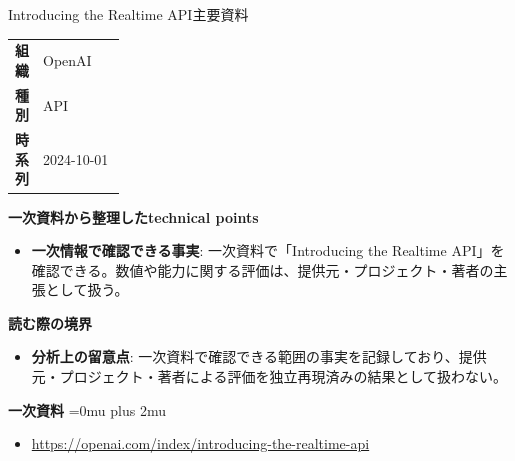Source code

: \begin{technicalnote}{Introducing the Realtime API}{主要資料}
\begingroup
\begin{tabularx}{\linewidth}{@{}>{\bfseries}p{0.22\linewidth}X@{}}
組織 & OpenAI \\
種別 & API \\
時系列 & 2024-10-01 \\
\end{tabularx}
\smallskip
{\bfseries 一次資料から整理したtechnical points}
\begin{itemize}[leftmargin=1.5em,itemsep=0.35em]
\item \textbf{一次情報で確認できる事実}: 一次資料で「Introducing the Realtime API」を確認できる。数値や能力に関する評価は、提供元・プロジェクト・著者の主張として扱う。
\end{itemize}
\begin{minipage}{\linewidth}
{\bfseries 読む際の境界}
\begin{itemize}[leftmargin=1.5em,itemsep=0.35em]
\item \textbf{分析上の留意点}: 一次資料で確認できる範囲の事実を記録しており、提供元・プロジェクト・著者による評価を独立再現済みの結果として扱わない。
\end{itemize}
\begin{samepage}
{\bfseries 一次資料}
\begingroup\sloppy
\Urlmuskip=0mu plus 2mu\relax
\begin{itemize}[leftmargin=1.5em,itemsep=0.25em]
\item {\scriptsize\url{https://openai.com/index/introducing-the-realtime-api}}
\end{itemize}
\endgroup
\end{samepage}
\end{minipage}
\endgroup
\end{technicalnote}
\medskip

========================================

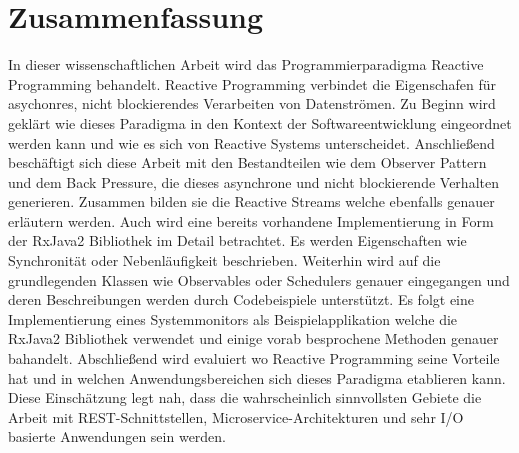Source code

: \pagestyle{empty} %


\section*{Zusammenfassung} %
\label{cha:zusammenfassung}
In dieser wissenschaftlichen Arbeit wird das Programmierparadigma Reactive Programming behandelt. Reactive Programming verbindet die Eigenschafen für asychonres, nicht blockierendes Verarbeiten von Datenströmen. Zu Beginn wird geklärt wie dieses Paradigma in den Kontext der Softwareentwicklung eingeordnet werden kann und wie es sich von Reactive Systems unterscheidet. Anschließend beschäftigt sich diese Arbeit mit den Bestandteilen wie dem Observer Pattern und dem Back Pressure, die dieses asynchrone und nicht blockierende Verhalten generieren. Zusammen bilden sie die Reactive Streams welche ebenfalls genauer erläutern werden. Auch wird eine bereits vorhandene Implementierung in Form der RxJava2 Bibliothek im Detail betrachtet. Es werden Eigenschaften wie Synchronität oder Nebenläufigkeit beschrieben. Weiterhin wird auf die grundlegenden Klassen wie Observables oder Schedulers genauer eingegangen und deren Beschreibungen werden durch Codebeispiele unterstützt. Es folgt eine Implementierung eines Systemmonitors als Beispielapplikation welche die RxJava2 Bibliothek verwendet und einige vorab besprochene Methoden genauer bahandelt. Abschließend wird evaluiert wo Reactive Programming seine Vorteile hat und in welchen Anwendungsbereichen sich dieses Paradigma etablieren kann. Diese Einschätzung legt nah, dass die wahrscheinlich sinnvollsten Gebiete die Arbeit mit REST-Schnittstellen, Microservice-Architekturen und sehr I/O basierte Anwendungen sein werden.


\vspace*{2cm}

========================================

■ Directions for this task
Filter the listing for the word "textbf" and copy each line that has it.

■ Problem solution
\item \textbf{一次情報で確認できる事実}: 一次資料で「Introducing the Realtime API」を確認できる。数値や能力に関する評価は、提供元・プロジェクト・著者の主張として扱う。
\item \textbf{分析上の留意点}: 一次資料で確認できる範囲の事実を記録しており、提供元・プロジェクト・著者による評価を独立再現済みの結果として扱わない。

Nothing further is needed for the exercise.